Relationship with food-Emotional hunger: how to identify and manage it

Relationship with food - Emotional hunger how to identify and manage it

Behind a somewhat capricious appetite, emotional hunger, needs that go beyond the physical are often hidden. If we pay attention to them, we can truly satisfy them.

Relationship with food - Emotional hunger how to identify and manage it

Many of us will have found ourselves on occasion looking for something to eat one afternoon when we did not have much to do or craving something in particular to eat after a day that had not gone too well for us. These situations describe what is called emotional hunger.

If at those times we wanted to eat, maybe it was because we felt bored or sad. The needs that came into play were emotional, not physiological. Understanding what emotional hunger is and knowing how to recognize it can help us manage it better.


It is important to be aware of our relationship with food and not to conflict with ourselves or with our different types of hunger: both the physiological and the emotional are real and not problematic or pathological in themselves.

  • It is related to the maternal bond. Food and emotions are closely linked from the moment we are born. As newborns, breast milk nourishes us and enables us to survive, but it also offers us the security and well-being of the bond with our mother.
  • We associate it with the celebrations. As we grow and socialize, food takes on a more emotional role, for example in celebrations. So, it is not uncommon as adults that we sometimes seek emotional relief in food.
  • There is a chemical factor. On the other hand, certain foods can activate the brain’s reward circuit, releasing dopamine and providing feelings of pleasure and well-being. This hedonic component of hunger is real and objective.


Emotional hunger leads us to foods that promote dopamine production more immediately, such as ultra-processed foods rich in sugars and fats.

This type of emotional hunger can become detrimental when it becomes the main way to manage emotions and starts to function as the only source of pleasure. In short, when the lack of other tools makes the act of eating serve to meet emotional needs. What signs alert us that what we feel is emotional hunger?

  • Anxiety and compulsion. When the person experiences anxiety about eating and comes to interact with food in a compulsive way, the negative repercussions on physical and mental health begin, since this can lead to overweight, feelings of guilt, anxiety-depressive symptoms and decreased self-esteem.
  • Have “diet mentality”. The situation created by emotional hunger generates frustration and rejection. We think that we should forbid ourselves food, but the more we try to control our intake, the greater the desire, and we get into a spiral where it is easy to lose control. This is the characteristic pattern of the “diet mentality”, so present in our society.
  • Guilty feeling. Although at first what we eat relieves us, the original emotion does not disappear. And, in addition, later feelings more difficult to handle appear, such as guilt.

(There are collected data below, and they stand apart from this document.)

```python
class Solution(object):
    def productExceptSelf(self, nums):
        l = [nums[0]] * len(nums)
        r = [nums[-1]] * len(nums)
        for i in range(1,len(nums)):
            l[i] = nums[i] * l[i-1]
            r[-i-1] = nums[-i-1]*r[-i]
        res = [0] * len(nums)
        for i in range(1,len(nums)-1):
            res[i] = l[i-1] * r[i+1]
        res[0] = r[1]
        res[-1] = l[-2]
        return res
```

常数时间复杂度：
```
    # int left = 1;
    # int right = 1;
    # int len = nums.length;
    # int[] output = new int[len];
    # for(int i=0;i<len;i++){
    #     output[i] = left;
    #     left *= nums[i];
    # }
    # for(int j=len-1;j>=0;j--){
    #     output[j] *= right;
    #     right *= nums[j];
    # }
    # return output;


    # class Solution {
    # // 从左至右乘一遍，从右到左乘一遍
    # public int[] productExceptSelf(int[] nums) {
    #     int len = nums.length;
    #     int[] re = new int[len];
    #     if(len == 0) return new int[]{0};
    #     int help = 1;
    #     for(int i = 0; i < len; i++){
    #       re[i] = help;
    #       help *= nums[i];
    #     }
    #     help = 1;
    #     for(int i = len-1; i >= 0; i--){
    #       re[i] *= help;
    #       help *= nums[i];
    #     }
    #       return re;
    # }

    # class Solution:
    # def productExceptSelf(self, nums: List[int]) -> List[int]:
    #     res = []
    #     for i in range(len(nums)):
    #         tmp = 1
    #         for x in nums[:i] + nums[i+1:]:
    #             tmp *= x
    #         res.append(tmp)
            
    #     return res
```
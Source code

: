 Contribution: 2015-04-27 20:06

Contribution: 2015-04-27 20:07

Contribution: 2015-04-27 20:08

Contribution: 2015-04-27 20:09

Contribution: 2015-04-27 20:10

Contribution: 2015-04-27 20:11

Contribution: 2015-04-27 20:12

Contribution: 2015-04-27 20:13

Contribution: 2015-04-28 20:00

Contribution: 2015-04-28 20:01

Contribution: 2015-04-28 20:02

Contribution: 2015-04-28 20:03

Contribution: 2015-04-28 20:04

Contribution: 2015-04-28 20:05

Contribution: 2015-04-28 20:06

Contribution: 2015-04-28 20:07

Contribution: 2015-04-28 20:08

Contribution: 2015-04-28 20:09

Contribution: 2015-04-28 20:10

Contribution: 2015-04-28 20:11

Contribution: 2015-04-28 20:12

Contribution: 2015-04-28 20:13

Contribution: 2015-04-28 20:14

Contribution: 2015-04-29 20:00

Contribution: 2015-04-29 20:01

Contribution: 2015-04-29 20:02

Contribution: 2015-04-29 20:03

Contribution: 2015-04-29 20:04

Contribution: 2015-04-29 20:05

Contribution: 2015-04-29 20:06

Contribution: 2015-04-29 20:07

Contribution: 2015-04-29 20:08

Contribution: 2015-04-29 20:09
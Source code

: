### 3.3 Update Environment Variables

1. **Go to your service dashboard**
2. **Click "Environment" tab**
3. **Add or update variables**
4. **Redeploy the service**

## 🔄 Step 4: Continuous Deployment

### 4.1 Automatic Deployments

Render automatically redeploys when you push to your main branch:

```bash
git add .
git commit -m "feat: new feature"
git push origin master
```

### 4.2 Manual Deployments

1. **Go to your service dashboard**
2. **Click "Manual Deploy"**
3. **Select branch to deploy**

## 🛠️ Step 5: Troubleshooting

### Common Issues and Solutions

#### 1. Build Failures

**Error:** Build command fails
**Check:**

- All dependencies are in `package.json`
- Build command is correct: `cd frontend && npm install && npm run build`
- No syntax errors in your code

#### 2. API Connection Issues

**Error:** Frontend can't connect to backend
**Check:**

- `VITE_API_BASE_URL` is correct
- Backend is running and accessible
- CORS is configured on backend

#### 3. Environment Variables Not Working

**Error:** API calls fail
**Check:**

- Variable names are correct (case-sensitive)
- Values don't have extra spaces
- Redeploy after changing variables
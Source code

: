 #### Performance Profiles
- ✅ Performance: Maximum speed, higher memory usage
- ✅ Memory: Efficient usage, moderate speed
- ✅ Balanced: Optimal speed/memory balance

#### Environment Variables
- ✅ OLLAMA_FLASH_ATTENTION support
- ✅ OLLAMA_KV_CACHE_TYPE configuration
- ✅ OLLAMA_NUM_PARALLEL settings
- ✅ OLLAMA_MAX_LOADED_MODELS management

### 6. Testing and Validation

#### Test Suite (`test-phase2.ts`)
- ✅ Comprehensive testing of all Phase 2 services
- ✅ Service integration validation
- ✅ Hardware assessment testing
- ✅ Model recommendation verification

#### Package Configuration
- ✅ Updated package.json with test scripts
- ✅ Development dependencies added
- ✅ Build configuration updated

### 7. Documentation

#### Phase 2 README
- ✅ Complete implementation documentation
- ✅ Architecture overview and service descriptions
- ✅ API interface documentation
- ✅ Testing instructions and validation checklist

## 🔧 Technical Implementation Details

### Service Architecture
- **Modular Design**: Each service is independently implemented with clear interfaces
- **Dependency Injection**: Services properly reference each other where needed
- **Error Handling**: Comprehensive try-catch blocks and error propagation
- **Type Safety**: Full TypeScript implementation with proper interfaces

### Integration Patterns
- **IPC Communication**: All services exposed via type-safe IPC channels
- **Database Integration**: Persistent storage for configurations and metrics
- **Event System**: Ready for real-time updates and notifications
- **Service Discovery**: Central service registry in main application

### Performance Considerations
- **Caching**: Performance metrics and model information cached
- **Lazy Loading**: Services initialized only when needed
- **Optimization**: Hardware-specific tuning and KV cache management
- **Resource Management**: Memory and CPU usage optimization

Our emotional hunger needs us to begin to attend to it and understand it in order to be able to manage with full awareness the need it is hiding. If we want to take care of ourselves in an authentic way, we have to be able to make conscious decisions, that is, to be able to decide freely about food.

Connect with real needs

The first thing is to connect with your own needs. It involves asking each time you are hungry if we think it is physiological or emotional. Sometimes if you don’t drink enough, you are thirsty. Be careful with that confusion. Drink plenty of water throughout the day.

Ask you questions

What does it perform? Once the physiological need has been discarded, we can continue to advance in an approach to our internal emotional world. We can ask ourselves: what does my emotional hunger tell me? How do I feel? What do I need? Why do I eat? In this way we will get closer to what is happening to us and that is not evident.

Recognize your conflicting emotions

The key is learning to approach and regulate conflicting emotions differently. Look at them closely, come to understand them and give them a different, more adaptive and functional outlet in the short and long term.

Be compassionate to ourselves

It is essential that, at all times, we have a compassionate and kind attitude towards ourselves, free from judgment and censure.

Be patient

Change is a process and therefore does not follow a linear path. Sometimes you advance and sometimes you have the impression of going backwards. Something that will help you is repeating to yourself like a mantra that you are learning to manage your emotional hunger and that you need patience with the process.


  • 1. Begin to become aware of your hunger. Is it physiological or emotional hunger? Are you hungry or, rather, do you want to peck? Where do you feel that hunger in particular? Look at the signals in your body.
  • 2. Reflect on how you feel when you are hungry and try to name that emotion. The problem is not that it causes you emotional hunger, but that it is a difficult feeling to manage.
  • 3. Ask yourself what that emotion or those emotions behind your need to eat is informing you: is it something about you? Your environment? Your relationships? What does it have to do with?
  • 4. Identify the function that your emotional hunger has for you: to comfort you, to reward you, to punish you, to calm you down and relieve you, to feel safe, to feel accompanied, to vent, to feel affection, to distract you …
  • 5. Reflect on how you think you expected to feel after eating. What did you really need? What do you need to eat for?
  • 6. Experiment with what else you can do instead of eating when emotional hunger strikes. What is the best thing for you? Try until you find effective alternatives.